Delacroix at the Met

Seeing 150 works in the Met’s first-ever-in-North-America retrospective of Eugene Delacroix I came to the conclusion that he was a one-trick pony. There was little or no development or change detectable from his first works, which were revolutionary in the 1820s, to his last and worst in the ’50s. The trick, so to speak, was the Romantic energy he applied to his brushwork and compositions. In contrast to the cool NeoClassicism of David and Ingres, Delacroix’s style was a breakthrough, and I understand why Art History treats him with due respect. But when you realize that his final years overlapped with such artists as Courbet, Corot, Jongkind and even Manet, you feel Delacroix is more the end of a tradition than the start of anything modern.
My main problem with Delacroix, however, is not his place in Art History, but the fact that his one trick, if you will, did not produce any works I like. Leaving aside the monumental “Liberty Leading the People,” which did not travel from the Louvre, and its precursor, “Greece on the Ruins of Missolonghi,” which was here, Delacroix’s paintings shared these characteristics: airlessness; blurry, out-of-focus figures and objects; faces that are indistinct, often in shadow or turned away; dark, dull colors with highlights of white and bright red; muddy throw-away backgrounds; a heavy, leaden feel; unattractive people; twisted, contorted bodies; people (and animals) in posed, frozen positions that inhabit the composition separately. Except for a few portraits and floral still lifes, all his paintings are of historical, literary or religious subjects or derive from his trip to North Africa. There is nothing of contemporary life – another line between Delacroix and Corot, et al.

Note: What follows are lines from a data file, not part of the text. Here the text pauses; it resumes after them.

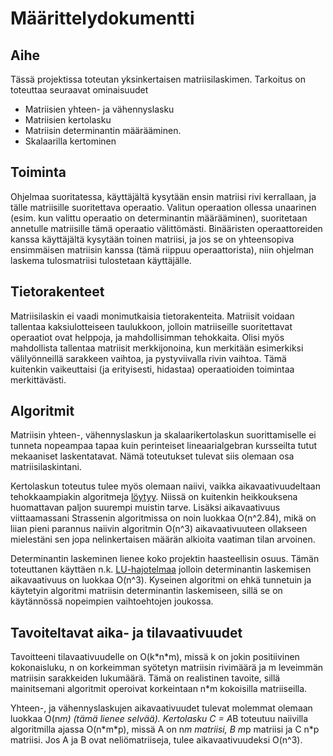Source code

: # Määrittelydokumentti

## Aihe
Tässä projektissa toteutan yksinkertaisen matriisilaskimen. Tarkoitus on toteuttaa seuraavat ominaisuudet
- Matriisien yhteen- ja vähennyslasku
- Matriisien kertolasku
- Matriisin determinantin määrääminen.
- Skalaarilla kertominen

## Toiminta
Ohjelmaa suoritatessa, käyttäjältä kysytään ensin matriisi rivi kerrallaan, ja tälle matriisille suoritettava operaatio.
Valitun operaation ollessa unaarinen (esim. kun valittu operaatio on determinantin määrääminen), suoritetaan annetulle
matriisille tämä operaatio välittömästi. Binääristen operaattoreiden kanssa käyttäjältä kysytään toinen matriisi, ja jos se on
yhteensopiva ensimmäisen matriisin kanssa (tämä riippuu operaattorista), niin ohjelman laskema tulosmatriisi tulostetaan
käyttäjälle.

## Tietorakenteet
Matriisilaskin ei vaadi monimutkaisia tietorakenteita. Matriisit voidaan tallentaa kaksiulotteiseen taulukkoon, jolloin
matriiseille suoritettavat operaatiot ovat helppoja, ja mahdollisimman tehokkaita. Olisi myös mahdollista tallentaa matriisit
merkkijonoina, kun merkitään esimerkiksi välilyönneillä sarakkeen vaihtoa, ja pystyviivalla rivin vaihtoa. Tämä kuitenkin
vaikeuttaisi (ja erityisesti, hidastaa) operaatioiden toimintaa merkittävästi.

## Algoritmit
Matriisin yhteen-, vähennyslaskun ja skalaarikertolaskun suorittamiselle ei tunneta nopeampaa tapaa kuin perinteiset
lineaarialgebran kursseilta tutut mekaaniset laskentatavat. Nämä toteutukset tulevat siis olemaan osa matriisilaskintani.

Kertolaskun toteutus tulee myös olemaan naiivi, vaikka aikavaativuudeltaan tehokkaampiakin algoritmeja
[löytyy](https://en.wikipedia.org/wiki/Strassen_algorithm#Asymptotic_complexity). Niissä on kuitenkin heikkouksena
huomattavan paljon suurempi muistin tarve. Lisäksi aikavaativuus viittaamassani Strassenin algoritmissa on noin luokkaa
O(n^2.84), mikä on liian pieni parannus naiivin algoritmin O(n^3) aikavaativuuteen ollakseen mielestäni sen jopa
nelinkertaisen määrän alkioita vaatiman tilan arvoinen.

Determinantin laskeminen lienee koko projektin haasteellisin osuus. Tämän toteuttanen käyttäen n.k.
[LU-hajotelmaa](https://en.wikipedia.org/wiki/LU_decomposition) jolloin determinantin laskemisen aikavaativuus on luokkaa
O(n^3). Kyseinen algoritmi on ehkä tunnetuin ja käytetyin algoritmi matriisin determinantin laskemiseen, sillä se on
käytännössä nopeimpien vaihtoehtojen joukossa.

## Tavoiteltavat aika- ja tilavaativuudet
Tavoitteeni tilavaativuudelle on O(k\*n\*m), missä k on jokin positiivinen kokonaisluku, n on korkeimman syötetyn matriisin
rivimäärä ja m leveimmän matriisin sarakkeiden lukumäärä. Tämä on realistinen tavoite, sillä mainitsemani algoritmit operoivat
korkeintaan n*m kokoisilla matriiseilla.

Yhteen-, ja vähennyslaskujen aikavaativuudet tulevat molemmat olemaan luokkaa O(n*m) (tämä lienee selvää). Kertolasku C = A*B
toteutuu naiivilla algoritmilla ajassa O(n\*m\*p), missä A on n*m matriisi, B m*p matriisi ja C n*p matriisi. Jos A ja B ovat
neliömatriiseja, tulee aikavaativuudeksi O(n^3).
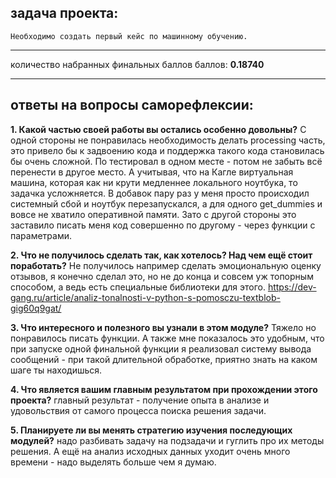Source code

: ## задача проекта:
	Необходимо создать первый кейс по машинному обучению.  

__________________________________________________________________________________________________  

количество набранных финальных баллов баллов: **0.18740**
__________________________________________________________________________________________________  


## ответы на вопросы саморефлексии:

**1. Какой частью своей работы вы остались особенно довольны?**
	С одной стороны не понравилась необходимость делать processing часть, это привело бы к задвоению кода и поддержка такого кода становилась бы очень сложной. 
	По тестировал в одном месте - потом не забыть всё перенести в другое место. А учитывая, что на Кагле виртуальная машина, которая как ни крути медленнее 
	локального ноутбука, то задачка усложняется. В добавок пару раз у меня просто происходил системный сбой и ноутбук перезапускался, а для одного get_dummies
	и вовсе не хватило оперативной памяти.
	Зато с другой стороны это заставило писать меня код совершенно по другому - через функции с параметрами.

**2. Что не получилось сделать так, как хотелось? Над чем ещё стоит поработать?**
	Не получилось например сделать эмоциональную оценку отзывов, я конечно сделал это, но не до конца и совсем уж топорным способом, а ведь есть специальные 
	библиотеки для этого.
	https://dev-gang.ru/article/analiz-tonalnosti-v-python-s-pomosczu-textblob-gig60q9gat/

**3. Что интересного и полезного вы узнали в этом модуле?**
	Тяжело но понравилось писать функции.
	А также мне показалось это удобным, что при запуске одной финальной функции я реализовал систему вывода сообщений - при такой длительной обработке,
	приятно знать на каком шаге ты находишься.

**4. Что является вашим главным результатом при прохождении этого проекта?**
	главный результат - получение опыта в анализе и удовольствия от самого процесса поиска решения задачи.

**5. Планируете ли вы менять стратегию изучения последующих модулей?**
	надо разбивать задачу на подзадачи и гуглить про их методы решения. А ещё на анализ исходных данных уходит очень много времени - надо выделять больше чем я думаю.


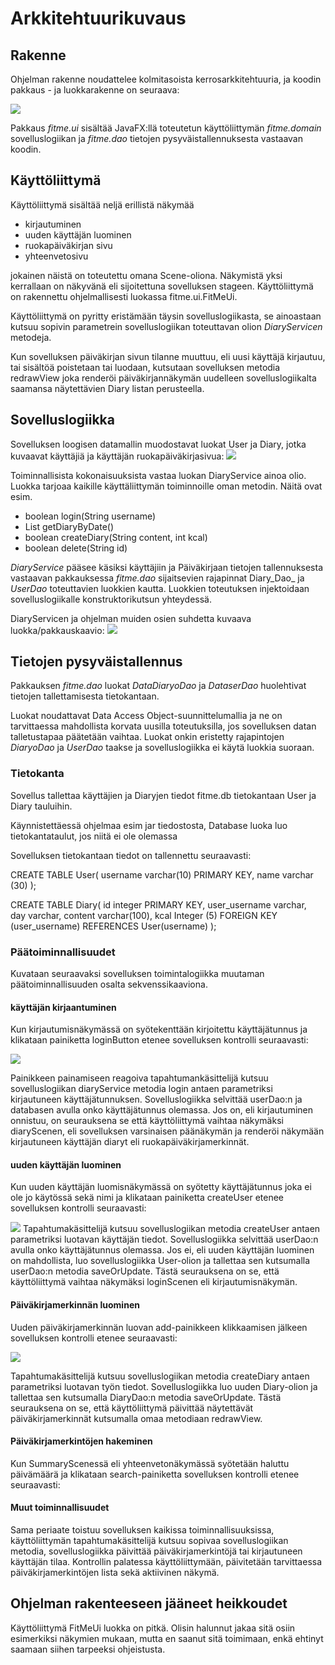 # Arkkitehtuurikuvaus

## Rakenne

Ohjelman rakenne noudattelee kolmitasoista kerrosarkkitehtuuria, ja koodin pakkaus - ja luokkarakenne on seuraava:

<img src="https://github.com/vsvala/otm-harjoitustyo/blob/dev/dokumentaatio/kuvat/pakkaus.png" >

Pakkaus _fitme.ui_ sisältää JavaFX:llä toteutetun käyttöliittymän _fitme.domain_ sovelluslogiikan ja _fitme.dao_ tietojen pysyväistallennuksesta vastaavan koodin.

## Käyttöliittymä

Käyttöliittymä sisältää neljä erillistä näkymää
- kirjautuminen
- uuden käyttäjän luominen
- ruokapäiväkirjan sivu
- yhteenvetosivu

jokainen näistä on toteutettu omana Scene-oliona. Näkymistä yksi kerrallaan on näkyvänä eli sijoitettuna sovelluksen stageen. Käyttöliittymä on rakennettu ohjelmallisesti luokassa fitme.ui.FitMeUi.

Käyttöliittymä on pyritty eristämään täysin sovelluslogiikasta, se ainoastaan kutsuu sopivin parametrein sovelluslogiikan toteuttavan olion _DiaryServicen_ metodeja.

Kun sovelluksen päiväkirjan sivun tilanne muuttuu, eli uusi käyttäjä kirjautuu, tai sisältöä poistetaan tai luodaan, kutsutaan sovelluksen metodia redrawView joka renderöi päiväkirjannäkymän uudelleen sovelluslogiikalta saamansa näytettävien Diary listan perusteella.

## Sovelluslogiikka

Sovelluksen loogisen datamallin muodostavat luokat User ja Diary, jotka kuvaavat käyttäjiä ja käyttäjän ruokapäiväkirjasivua:
<img src="https://github.com/vsvala/otm-harjoitustyo/blob/dev/dokumentaatio/kuvat/tietokanta%20(1).png" >

Toiminnallisista kokonaisuuksista vastaa luokan DiaryService ainoa olio. Luokka tarjoaa kaikille käyttäliittymän toiminnoille oman metodin. Näitä ovat esim.
- boolean login(String username)
- List<Diary> getDiaryByDate() 
- boolean createDiary(String content, int kcal) 
- boolean delete(String id) 

_DiaryService_ pääsee käsiksi käyttäjiin ja Päiväkirjaan tietojen tallennuksesta vastaavan pakkauksessa _fitme.dao_ sijaitsevien rajapinnat  Diary_Dao_ ja _UserDao_ toteuttavien luokkien kautta. Luokkien toteutuksen injektoidaan sovelluslogiikalle konstruktorikutsun yhteydessä.

DiaryServicen ja ohjelman muiden osien suhdetta kuvaava luokka/pakkauskaavio:
<img src="https://github.com/vsvala/otm-harjoitustyo/blob/dev/dokumentaatio/kuvat/luokka_pakkausKaavio.png" >

## Tietojen pysyväistallennus

Pakkauksen _fitme.dao_ luokat _DataDiaryoDao_ ja _DataserDao_ huolehtivat tietojen tallettamisesta tietokantaan.

Luokat noudattavat Data Access Object-suunnittelumallia ja ne on tarvittaessa mahdollista korvata uusilla toteutuksilla, jos sovelluksen datan talletustapaa päätetään vaihtaa. Luokat onkin eristetty rajapintojen _DiaryoDao_ ja _UserDao_ taakse ja sovelluslogiikka ei käytä luokkia suoraan.


### Tietokanta

Sovellus tallettaa käyttäjien ja Diaryjen tiedot fitme.db tietokantaan User ja Diary tauluihin.

Käynnistettäessä ohjelmaa esim jar tiedostosta, Database luoka luo tietokantataulut, jos niitä ei ole olemassa

Sovelluksen tietokantaan tiedot on tallennettu seuraavasti:

CREATE TABLE User(
username varchar(10) PRIMARY KEY,
name varchar (30)
 );
 
CREATE TABLE Diary(
id integer PRIMARY KEY,
user_username varchar,  
day varchar,
content varchar(100),
kcal Integer (5)
FOREIGN KEY (user_username) REFERENCES User(username)
);


### Päätoiminnallisuudet

Kuvataan seuraavaksi sovelluksen toimintalogiikka muutaman päätoiminnallisuuden osalta sekvenssikaaviona.

#### käyttäjän kirjaantuminen

Kun kirjautumisnäkymässä on syötekenttään kirjoitettu käyttäjätunnus ja klikataan painiketta loginButton etenee sovelluksen kontrolli seuraavasti:

<img src="https://github.com/vsvala/otm-harjoitustyo/blob/master/dokumentaatio/kuvat/login_sekvenssikaavio%20(2).png">

Painikkeen painamiseen reagoiva tapahtumankäsittelijä kutsuu sovelluslogiikan diaryService metodia login antaen parametriksi kirjautuneen käyttäjätunnuksen. Sovelluslogiikka selvittää userDao:n ja databasen avulla onko käyttäjätunnus olemassa. Jos on, eli kirjautuminen onnistuu, on seurauksena se että käyttöliittymä vaihtaa näkymäksi diaryScenen, eli sovelluksen varsinaisen päänäkymän ja renderöi näkymään kirjautuneen käyttäjän diaryt eli  ruokapäiväkirjamerkinnät.

#### uuden käyttäjän luominen

Kun uuden käyttäjän luomisnäkymässä on syötetty käyttäjätunnus joka ei ole jo käytössä sekä nimi ja klikataan painiketta createUser etenee sovelluksen kontrolli seuraavasti:

<img src="https://github.com/vsvala/otm-harjoitustyo/blob/master/dokumentaatio/kuvat/createUser_sekvens.png">
Tapahtumakäsittelijä kutsuu sovelluslogiikan metodia createUser antaen parametriksi luotavan käyttäjän tiedot. Sovelluslogiikka selvittää userDao:n avulla onko käyttäjätunnus olemassa. Jos ei, eli uuden käyttäjän luominen on mahdollista, luo sovelluslogiikka User-olion ja tallettaa sen kutsumalla userDao:n metodia saveOrUpdate. Tästä seurauksena on se, että käyttöliittymä vaihtaa näkymäksi loginScenen eli kirjautumisnäkymän.


#### Päiväkirjamerkinnän luominen

Uuden päiväkirjamerkinnän luovan add-painikkeen klikkaamisen jälkeen sovelluksen kontrolli etenee seuraavasti:

<img src="https://github.com/vsvala/otm-harjoitustyo/blob/master/dokumentaatio/kuvat/createDiary%20sekvenssikaavio.png">

Tapahtumakäsittelijä kutsuu sovelluslogiikan metodia createDiary antaen parametriksi luotavan työn tiedot. Sovelluslogiikka luo uuden Diary-olion ja tallettaa sen kutsumalla DiaryDao:n metodia saveOrUpdate. Tästä seurauksena on se, että käyttöliittymä päivittää näytettävät päiväkirjamerkinnät kutsumalla omaa metodiaan redrawView.


#### Päiväkirjamerkintöjen hakeminen

Kun SummaryScenessä eli yhteenvetonäkymässä syötetään haluttu päivämäärä ja klikataan search-painiketta sovelluksen kontrolli etenee seuraavasti:

#### Muut toiminnallisuudet

Sama periaate toistuu sovelluksen kaikissa toiminnallisuuksissa, käyttöliittymän tapahtumakäsittelijä kutsuu sopivaa sovelluslogiikan metodia, sovelluslogiikka päivittää päiväkirjamerkintöjä tai kirjautuneen käyttäjän tilaa. Kontrollin palatessa käyttöliittymään, päivitetään tarvittaessa päiväkirjamerkintöjen lista sekä aktiivinen näkymä.

## Ohjelman rakenteeseen jääneet heikkoudet

Käyttöliittymä FitMeUi luokka on pitkä. Olisin halunnut jakaa sitä osiin esimerkiksi näkymien mukaan, mutta en saanut sitä  toimimaan, enkä ehtinyt saamaan siihen tarpeeksi ohjeistusta.


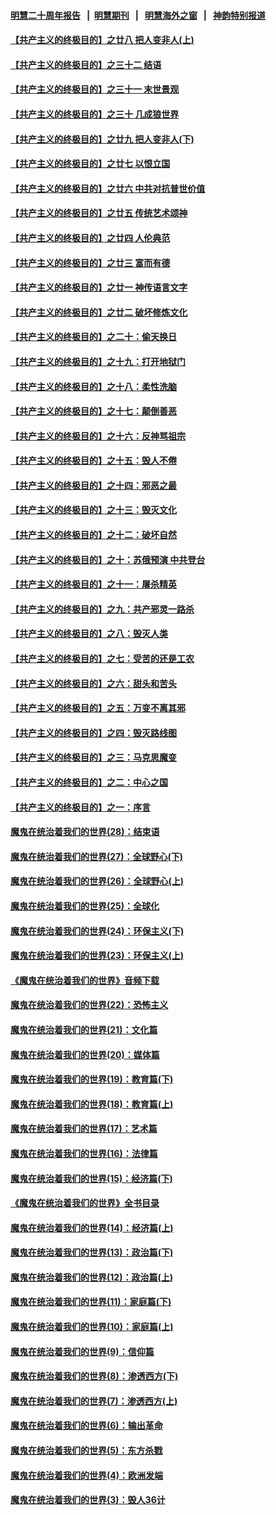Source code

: #### [明慧二十周年报告](https://github.com/gfw-breaker/mh-reports/blob/master/README.md?t=07210140) &nbsp;&nbsp;|&nbsp;&nbsp;[明慧期刊](https://github.com/gfw-breaker/mh-qikan) &nbsp;&nbsp;|&nbsp;&nbsp; [明慧海外之窗](https://github.com/gfw-breaker/mh-news/blob/master/README.md?t=07210140) &nbsp;&nbsp;|&nbsp;&nbsp; [神韵特别报道](https://github.com/gfw-breaker/mh-news/blob/master/shenyun.md?t=07210140) 

#### [【共产主义的终极目的】之廿八 把人变非人(上)](../pages/nsc422/n11340492.md?t=07210140) 

#### [【共产主义的终极目的】之三十二 结语](../pages/nsc422/n11360535.md?t=07210140) 

#### [【共产主义的终极目的】之三十一 末世景观](../pages/nsc422/n11351129.md?t=07210140) 

#### [【共产主义的终极目的】之三十 几成狼世界](../pages/nsc422/n11348280.md?t=07210140) 

#### [【共产主义的终极目的】之廿九 把人变非人(下)](../pages/nsc422/n11344140.md?t=07210140) 

#### [【共产主义的终极目的】之廿七 以恨立国](../pages/nsc422/n11336944.md?t=07210140) 

#### [【共产主义的终极目的】之廿六 中共对抗普世价值](../pages/nsc422/n11324785.md?t=07210140) 

#### [【共产主义的终极目的】之廿五 传统艺术颂神](../pages/nsc422/n11296396.md?t=07210140) 

#### [【共产主义的终极目的】之廿四 人伦典范](../pages/nsc422/n11296397.md?t=07210140) 

#### [【共产主义的终极目的】之廿三 富而有德](../pages/nsc422/n11283598.md?t=07210140) 

#### [【共产主义的终极目的】之廿一 神传语言文字](../pages/nsc422/n11263265.md?t=07210140) 

#### [【共产主义的终极目的】之廿二 破坏修炼文化](../pages/nsc422/n11245728.md?t=07210140) 

#### [【共产主义的终极目的】之二十：偷天换日](../pages/nsc422/n11238846.md?t=07210140) 

#### [【共产主义的终极目的】之十九：打开地狱门](../pages/nsc422/n11206376.md?t=07210140) 

#### [【共产主义的终极目的】之十八：柔性洗脑](../pages/nsc422/n11199994.md?t=07210140) 

#### [【共产主义的终极目的】之十七：颠倒善恶](../pages/nsc422/n11179782.md?t=07210140) 

#### [【共产主义的终极目的】之十六：反神骂祖宗](../pages/nsc422/n11166798.md?t=07210140) 

#### [【共产主义的终极目的】之十五：毁人不倦](../pages/nsc422/n11166792.md?t=07210140) 

#### [【共产主义的终极目的】之十四：邪恶之最](../pages/nsc422/n11150249.md?t=07210140) 

#### [【共产主义的终极目的】之十三：毁灭文化](../pages/nsc422/n11135227.md?t=07210140) 

#### [【共产主义的终极目的】之十二：破坏自然](../pages/nsc422/n11135214.md?t=07210140) 

#### [【共产主义的终极目的】之十：苏俄预演 中共登台](../pages/nsc422/n11118424.md?t=07210140) 

#### [【共产主义的终极目的】之十一：屠杀精英](../pages/nsc422/n11118442.md?t=07210140) 

#### [【共产主义的终极目的】之九：共产邪灵一路杀](../pages/nsc422/n11114139.md?t=07210140) 

#### [【共产主义的终极目的】之八：毁灭人类](../pages/nsc422/n11108503.md?t=07210140) 

#### [【共产主义的终极目的】之七：受苦的还是工农](../pages/nsc422/n11101809.md?t=07210140) 

#### [【共产主义的终极目的】之六：甜头和苦头](../pages/nsc422/n11096971.md?t=07210140) 

#### [【共产主义的终极目的】之五：万变不离其邪](../pages/nsc422/n11091285.md?t=07210140) 

#### [【共产主义的终极目的】之四：毁灭路线图](../pages/nsc422/n11086284.md?t=07210140) 

#### [【共产主义的终极目的】之三：马克思魔变](../pages/nsc422/n11061941.md?t=07210140) 

#### [【共产主义的终极目的】之二：中心之国](../pages/nsc422/n11047728.md?t=07210140) 

#### [【共产主义的终极目的】之一：序言](../pages/nsc422/n11086077.md?t=07210140) 

#### [魔鬼在统治着我们的世界(28)：结束语](../pages/nsc422/n10936246.md?t=07210140) 

#### [魔鬼在统治着我们的世界(27)：全球野心(下)](../pages/nsc422/n10928319.md?t=07210140) 

#### [魔鬼在统治着我们的世界(26)：全球野心(上)](../pages/nsc422/n10900318.md?t=07210140) 

#### [魔鬼在统治着我们的世界(25)：全球化](../pages/nsc422/n10788205.md?t=07210140) 

#### [魔鬼在统治着我们的世界(24)：环保主义(下)](../pages/nsc422/n10695307.md?t=07210140) 

#### [魔鬼在统治着我们的世界(23)：环保主义(上)](../pages/nsc422/n10688613.md?t=07210140) 

#### [《魔鬼在统治着我们的世界》音频下载](../pages/nsc422/n10635553.md?t=07210140) 

#### [魔鬼在统治着我们的世界(22)：恐怖主义](../pages/nsc422/n10614727.md?t=07210140) 

#### [魔鬼在统治着我们的世界(21)：文化篇](../pages/nsc422/n10597706.md?t=07210140) 

#### [魔鬼在统治着我们的世界(20)：媒体篇](../pages/nsc422/n10586579.md?t=07210140) 

#### [魔鬼在统治着我们的世界(19)：教育篇(下)](../pages/nsc422/n10564808.md?t=07210140) 

#### [魔鬼在统治着我们的世界(18)：教育篇(上)](../pages/nsc422/n10526970.md?t=07210140) 

#### [魔鬼在统治着我们的世界(17)：艺术篇](../pages/nsc422/n10499093.md?t=07210140) 

#### [魔鬼在统治着我们的世界(16)：法律篇](../pages/nsc422/n10485969.md?t=07210140) 

#### [魔鬼在统治着我们的世界(15)：经济篇(下)](../pages/nsc422/n10469975.md?t=07210140) 

#### [《魔鬼在统治着我们的世界》全书目录](../pages/nsc422/n10464261.md?t=07210140) 

#### [魔鬼在统治着我们的世界(14)：经济篇(上)](../pages/nsc422/n10457370.md?t=07210140) 

#### [魔鬼在统治着我们的世界(13)：政治篇(下)](../pages/nsc422/n10448270.md?t=07210140) 

#### [魔鬼在统治着我们的世界(12)：政治篇(上)](../pages/nsc422/n10444576.md?t=07210140) 

#### [魔鬼在统治着我们的世界(11)：家庭篇(下)](../pages/nsc422/n10440961.md?t=07210140) 

#### [魔鬼在统治着我们的世界(10)：家庭篇(上)](../pages/nsc422/n10435448.md?t=07210140) 

#### [魔鬼在统治着我们的世界(9)：信仰篇](../pages/nsc422/n10432159.md?t=07210140) 

#### [魔鬼在统治着我们的世界(8)：渗透西方(下)](../pages/nsc422/n10429603.md?t=07210140) 

#### [魔鬼在统治着我们的世界(7)：渗透西方(上)](../pages/nsc422/n10426013.md?t=07210140) 

#### [魔鬼在统治着我们的世界(6)：输出革命](../pages/nsc422/n10421536.md?t=07210140) 

#### [魔鬼在统治着我们的世界(5)：东方杀戮](../pages/nsc422/n10417707.md?t=07210140) 

#### [魔鬼在统治着我们的世界(4)：欧洲发端](../pages/nsc422/n10414890.md?t=07210140) 

#### [魔鬼在统治着我们的世界(3)：毁人36计](../pages/nsc422/n10411583.md?t=07210140)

The above characteristics aren’t necessarily “bad,” they just happen to run counter to my taste. Jean-Leon Gerome, for example, relied as much on North African and historic subjects, but I love his art: his colors are brighter, his lines are sharper, and he puts something interesting in every inch of his canvas. I also admire almost every painting by Gericault I see, and he provides the closest comparison: his horses are more lifelike, less posed; his shipwrecked survivors seem to be breathing the same air, not placed individually on Don Juan’s lifeboat. In general I am not a fan of melodrama in art, and many of Delacroix’s paintings verge on or fall into that category.
I have often stated that “The Natchez,” by Delacroix, is the worst painting on regular display at the Met, and it is in good company in this show. The crown, however, must go to “The Lion Hunt,” of which only the bottom half is on display. Coming at the end of his career, it is almost a parody of everything that has gone before: the twisted lion, the horse in a beauty pose, the Arab frozen with spear mid-air, fallen figures on the ground that could come from Michelangelo’s Last Judgment, the dull, flavorless background, the substitution of energy for rationality, and one more Delacroix trademark: an obscure object in the picture’s lower left corner. At the other extreme, but also late Delacroix, is “Ovid Among the Scythians,” which is hanging twice at the Met, once in this exhibition, another version in the regular galleries. Where “Lion Hunt” is overly crowded, “Ovid” is notable for its sparsity. Four groups of small figures compete in unattractiveness, while a horse, with the cliched neck turn, takes center stage. If “Lion Hunt” is Rubens run amok, “Ovid” is Poussin or Claude made ugly.
I could go on: in “St. Sebastien” the figures are isolated statues; “Women of Algiers” makes a harem look uninviting; “Murder of the Bishop of Liege” fails as narrative, art and even melodrama; and “Sardanapolus,” seen here in the same reduced version from Philadelphia that was in Patrick Noon’s show at Mia, is Delacroix as orgy, the dead end of Romanticism. There were, in fact, only three paintings I coveted in the entire show: his “Self-Portrait” from the Louvre; “Mme Riesener” from the Met (her son, from the Louvre, is also not bad); and an undatable floral still life, “Basket of Flowers” (Lille), that is softer and more Redon-like than the other brutalist bouquet compositions hanging nearby. None of these are in the slightest Delacroix-like; they show that he could paint beautifully when he didn’t put his Romantic rebel cap on. By itself, “Missolonghi” would be a good representative of Delacroix’s place in art history, but I liked it so much more before I had to look at all the rest.